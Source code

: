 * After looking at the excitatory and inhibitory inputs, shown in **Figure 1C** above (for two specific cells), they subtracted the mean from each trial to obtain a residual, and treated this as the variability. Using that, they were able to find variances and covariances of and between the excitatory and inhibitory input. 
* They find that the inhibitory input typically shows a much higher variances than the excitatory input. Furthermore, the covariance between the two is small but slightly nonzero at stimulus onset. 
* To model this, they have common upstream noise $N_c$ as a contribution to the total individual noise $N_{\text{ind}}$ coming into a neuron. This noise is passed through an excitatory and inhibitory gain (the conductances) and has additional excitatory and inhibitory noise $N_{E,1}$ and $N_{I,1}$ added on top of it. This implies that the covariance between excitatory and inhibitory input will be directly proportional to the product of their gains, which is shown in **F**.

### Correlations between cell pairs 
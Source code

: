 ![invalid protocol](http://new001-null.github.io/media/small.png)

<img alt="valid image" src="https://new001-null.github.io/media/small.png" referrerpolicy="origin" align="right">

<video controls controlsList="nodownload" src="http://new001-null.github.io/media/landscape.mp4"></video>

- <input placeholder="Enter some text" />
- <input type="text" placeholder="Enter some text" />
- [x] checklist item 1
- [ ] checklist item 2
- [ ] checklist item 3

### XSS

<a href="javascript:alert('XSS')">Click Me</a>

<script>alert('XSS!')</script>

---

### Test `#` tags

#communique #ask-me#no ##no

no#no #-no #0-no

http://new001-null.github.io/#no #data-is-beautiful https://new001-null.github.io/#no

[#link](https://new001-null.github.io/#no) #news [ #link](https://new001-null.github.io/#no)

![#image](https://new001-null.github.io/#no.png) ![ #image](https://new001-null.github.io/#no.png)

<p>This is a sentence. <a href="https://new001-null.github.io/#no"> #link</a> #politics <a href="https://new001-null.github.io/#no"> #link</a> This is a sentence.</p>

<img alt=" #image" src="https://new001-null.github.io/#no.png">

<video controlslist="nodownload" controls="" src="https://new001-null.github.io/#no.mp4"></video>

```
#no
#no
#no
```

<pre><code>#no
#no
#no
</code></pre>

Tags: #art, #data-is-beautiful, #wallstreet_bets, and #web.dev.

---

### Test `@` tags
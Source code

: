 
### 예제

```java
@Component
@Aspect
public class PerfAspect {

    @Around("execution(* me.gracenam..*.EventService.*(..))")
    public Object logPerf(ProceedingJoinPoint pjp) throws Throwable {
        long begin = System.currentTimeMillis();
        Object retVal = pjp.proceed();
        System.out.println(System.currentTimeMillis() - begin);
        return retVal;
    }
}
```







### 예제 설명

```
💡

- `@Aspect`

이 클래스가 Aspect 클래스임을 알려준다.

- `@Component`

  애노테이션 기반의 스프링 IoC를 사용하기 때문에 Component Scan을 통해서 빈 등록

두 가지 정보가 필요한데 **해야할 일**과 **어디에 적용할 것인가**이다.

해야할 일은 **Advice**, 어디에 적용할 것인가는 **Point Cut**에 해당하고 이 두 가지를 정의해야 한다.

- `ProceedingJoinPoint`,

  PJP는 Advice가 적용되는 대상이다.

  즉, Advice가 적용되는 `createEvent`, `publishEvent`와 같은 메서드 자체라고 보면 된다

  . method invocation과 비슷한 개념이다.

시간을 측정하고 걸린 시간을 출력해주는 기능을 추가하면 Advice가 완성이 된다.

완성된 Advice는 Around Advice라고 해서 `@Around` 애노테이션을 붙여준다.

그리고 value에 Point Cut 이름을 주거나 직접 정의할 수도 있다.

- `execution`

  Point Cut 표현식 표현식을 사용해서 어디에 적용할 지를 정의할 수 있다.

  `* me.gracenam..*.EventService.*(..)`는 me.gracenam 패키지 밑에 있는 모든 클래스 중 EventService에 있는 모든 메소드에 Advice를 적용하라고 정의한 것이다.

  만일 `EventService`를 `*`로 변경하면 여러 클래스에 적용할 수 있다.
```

YOUR OBJECTIVE:
Write out all the data exactly.

ANSWER BELOW:
Source code

: * After looking at the excitatory and inhibitory inputs, shown in **Figure 1C** above (for two specific cells), they subtracted the mean from each trial to obtain a residual, and treated this as the variability. Using that, they were able to find variances and covariances of and between the excitatory and inhibitory input. 
* They find that the inhibitory input typically shows a much higher variances than the excitatory input. Furthermore, the covariance between the two is small but slightly nonzero at stimulus onset. 
* To model this, they have common upstream noise $N_c$ as a contribution to the total individual noise $N_{\text{ind}}$ coming into a neuron. This noise is passed through an excitatory and inhibitory gain (the conductances) and has additional excitatory and inhibitory noise $N_{E,1}$ and $N_{I,1}$ added on top of it. This implies that the covariance between excitatory and inhibitory input will be directly proportional to the product of their gains, which is shown in **F**.

### Correlations between cell pairs 
Source code

: ![invalid protocol](http://new001-null.github.io/media/small.png)

<img alt="valid image" src="https://new001-null.github.io/media/small.png" referrerpolicy="origin" align="right">

<video controls controlsList="nodownload" src="http://new001-null.github.io/media/landscape.mp4"></video>

- <input placeholder="Enter some text" />
- <input type="text" placeholder="Enter some text" />
- [x] checklist item 1
- [ ] checklist item 2
- [ ] checklist item 3

### XSS

<a href="javascript:alert('XSS')">Click Me</a>

<script>alert('XSS!')</script>

---

### Test `#` tags

#communique #ask-me#no ##no

no#no #-no #0-no

http://new001-null.github.io/#no #data-is-beautiful https://new001-null.github.io/#no

[#link](https://new001-null.github.io/#no) #news [ #link](https://new001-null.github.io/#no)

![#image](https://new001-null.github.io/#no.png) ![ #image](https://new001-null.github.io/#no.png)

<p>This is a sentence. <a href="https://new001-null.github.io/#no"> #link</a> #politics <a href="https://new001-null.github.io/#no"> #link</a> This is a sentence.</p>

<img alt=" #image" src="https://new001-null.github.io/#no.png">

<video controlslist="nodownload" controls="" src="https://new001-null.github.io/#no.mp4"></video>

```
#no
#no
#no
```

<pre><code>#no
#no
#no
</code></pre>

Tags: #art, #data-is-beautiful, #wallstreet_bets, and #web.dev.

---

### Test `@` tags
Source code

: 
### 예제

```java
@Component
@Aspect
public class PerfAspect {

    @Around("execution(* me.gracenam..*.EventService.*(..))")
    public Object logPerf(ProceedingJoinPoint pjp) throws Throwable {
        long begin = System.currentTimeMillis();
        Object retVal = pjp.proceed();
        System.out.println(System.currentTimeMillis() - begin);
        return retVal;
    }
}
```







### 예제 설명

```
💡

- `@Aspect`

이 클래스가 Aspect 클래스임을 알려준다.

- `@Component`

  애노테이션 기반의 스프링 IoC를 사용하기 때문에 Component Scan을 통해서 빈 등록

두 가지 정보가 필요한데 **해야할 일**과 **어디에 적용할 것인가**이다.

해야할 일은 **Advice**, 어디에 적용할 것인가는 **Point Cut**에 해당하고 이 두 가지를 정의해야 한다.

- `ProceedingJoinPoint`,

  PJP는 Advice가 적용되는 대상이다.

  즉, Advice가 적용되는 `createEvent`, `publishEvent`와 같은 메서드 자체라고 보면 된다

  . method invocation과 비슷한 개념이다.

시간을 측정하고 걸린 시간을 출력해주는 기능을 추가하면 Advice가 완성이 된다.

완성된 Advice는 Around Advice라고 해서 `@Around` 애노테이션을 붙여준다.

그리고 value에 Point Cut 이름을 주거나 직접 정의할 수도 있다.

- `execution`

  Point Cut 표현식 표현식을 사용해서 어디에 적용할 지를 정의할 수 있다.

  `* me.gracenam..*.EventService.*(..)`는 me.gracenam 패키지 밑에 있는 모든 클래스 중 EventService에 있는 모든 메소드에 Advice를 적용하라고 정의한 것이다.

  만일 `EventService`를 `*`로 변경하면 여러 클래스에 적용할 수 있다.
```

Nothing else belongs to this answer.